New feature proposal: "initialization scope"

Jonathan M Davis jmdavisProg at gmx.com
Thu May 16 01:31:11 PDT 2013


On Thursday, May 16, 2013 10:20:16 TommiT wrote:
> On Thursday, 16 May 2013 at 08:01:33 UTC, deadalnix wrote:
> > This is easy to work around that using a mutable data,
> > construct it and then copy it to a const one.
> > 
> > You my argue that this is slower, and I answer you : maybe. Can
> > you show what does GDC or LDC output doing so ?
> 
> I could also argue that it's just not very elegant solution.
> You're left with this extra, useless dummy variable (the initial,
> mutable one) that you're not supposed to use.
> 
> Also, I'd like to initialize immutable variables plus there's the
> possible performance issue (don't have time to do a test now).
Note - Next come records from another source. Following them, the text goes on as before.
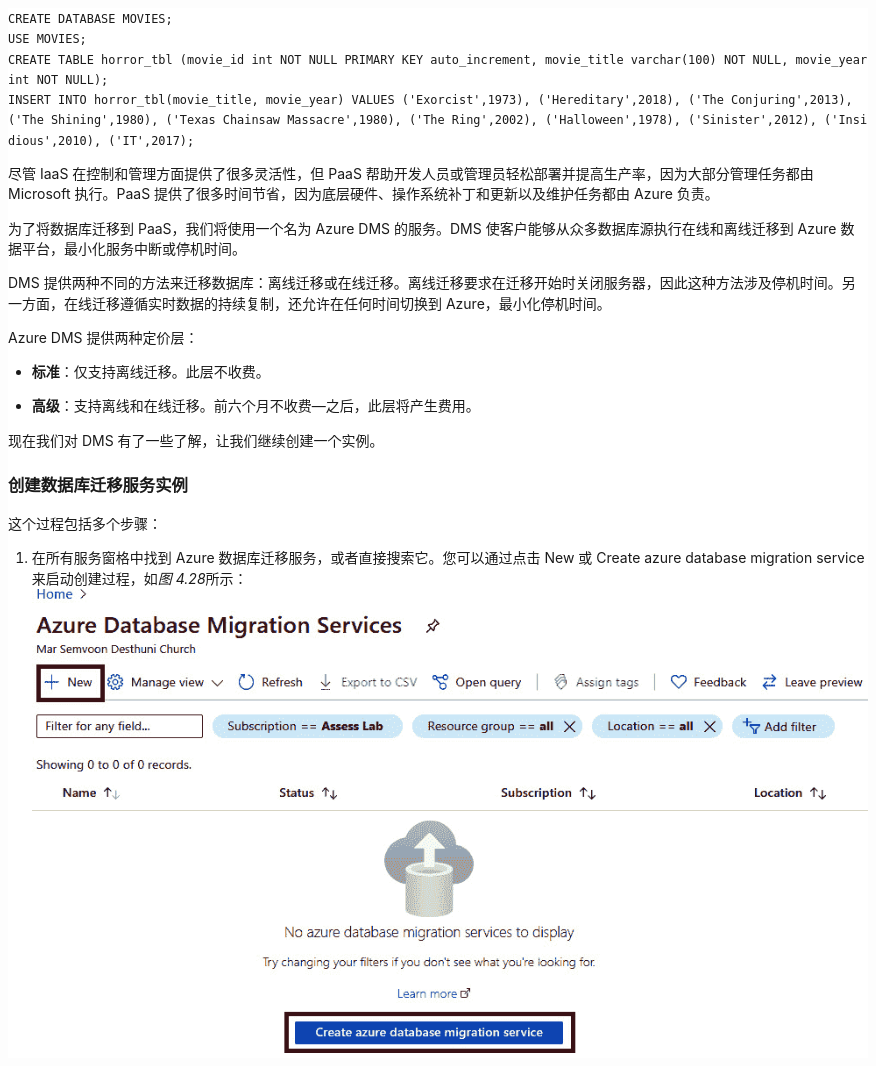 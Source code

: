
 ```
CREATE DATABASE MOVIES;
USE MOVIES;
CREATE TABLE horror_tbl (movie_id int NOT NULL PRIMARY KEY auto_increment, movie_title varchar(100) NOT NULL, movie_year int NOT NULL);
INSERT INTO horror_tbl(movie_title, movie_year) VALUES ('Exorcist',1973), ('Hereditary',2018), ('The Conjuring',2013), ('The Shining',1980), ('Texas Chainsaw Massacre',1980), ('The Ring',2002), ('Halloween',1978), ('Sinister',2012), ('Insidious',2010), ('IT',2017);
```

尽管 IaaS 在控制和管理方面提供了很多灵活性，但 PaaS 帮助开发人员或管理员轻松部署并提高生产率，因为大部分管理任务都由 Microsoft 执行。PaaS 提供了很多时间节省，因为底层硬件、操作系统补丁和更新以及维护任务都由 Azure 负责。

为了将数据库迁移到 PaaS，我们将使用一个名为 Azure DMS 的服务。DMS 使客户能够从众多数据库源执行在线和离线迁移到 Azure 数据平台，最小化服务中断或停机时间。

DMS 提供两种不同的方法来迁移数据库：离线迁移或在线迁移。离线迁移要求在迁移开始时关闭服务器，因此这种方法涉及停机时间。另一方面，在线迁移遵循实时数据的持续复制，还允许在任何时间切换到 Azure，最小化停机时间。

Azure DMS 提供两种定价层：

+   **标准**：仅支持离线迁移。此层不收费。

+   **高级**：支持离线和在线迁移。前六个月不收费—之后，此层将产生费用。

现在我们对 DMS 有了一些了解，让我们继续创建一个实例。

### 创建数据库迁移服务实例

这个过程包括多个步骤：

1.  在所有服务窗格中找到 Azure 数据库迁移服务，或者直接搜索它。您可以通过点击 New 或 Create azure database migration service 来启动创建过程，如*图 4.28*所示：![创建 Azure 数据库迁移服务实例](img/B17160_04_28.jpg)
Well, that's the standard way to do it. If you can't initialize a const or 
immutable variable in one go, you create a mutable one and then cast it (or 
use assumeUnique) on it and assign it to the const/immutable variable that you 
wanted to initialize. For module-level and static variables, you'd generally 
do it in a static constructor, though that isn't an option for local 
variables. In their case though, if you don't want two variables floating 
around, you can always use a nested function (or some other function) to 
generate the mutable variable and then return it as const or immutable.

Normally, there's no performance hit to doing any of this, but it is true that 
that's a potential issue in your example, because it's a static variable. I 
question that that merits adding a new feature to the language though. The 
trick of creating it as mutable and then casting it to immutable works quite 
well overall and really hasn't been causing problems.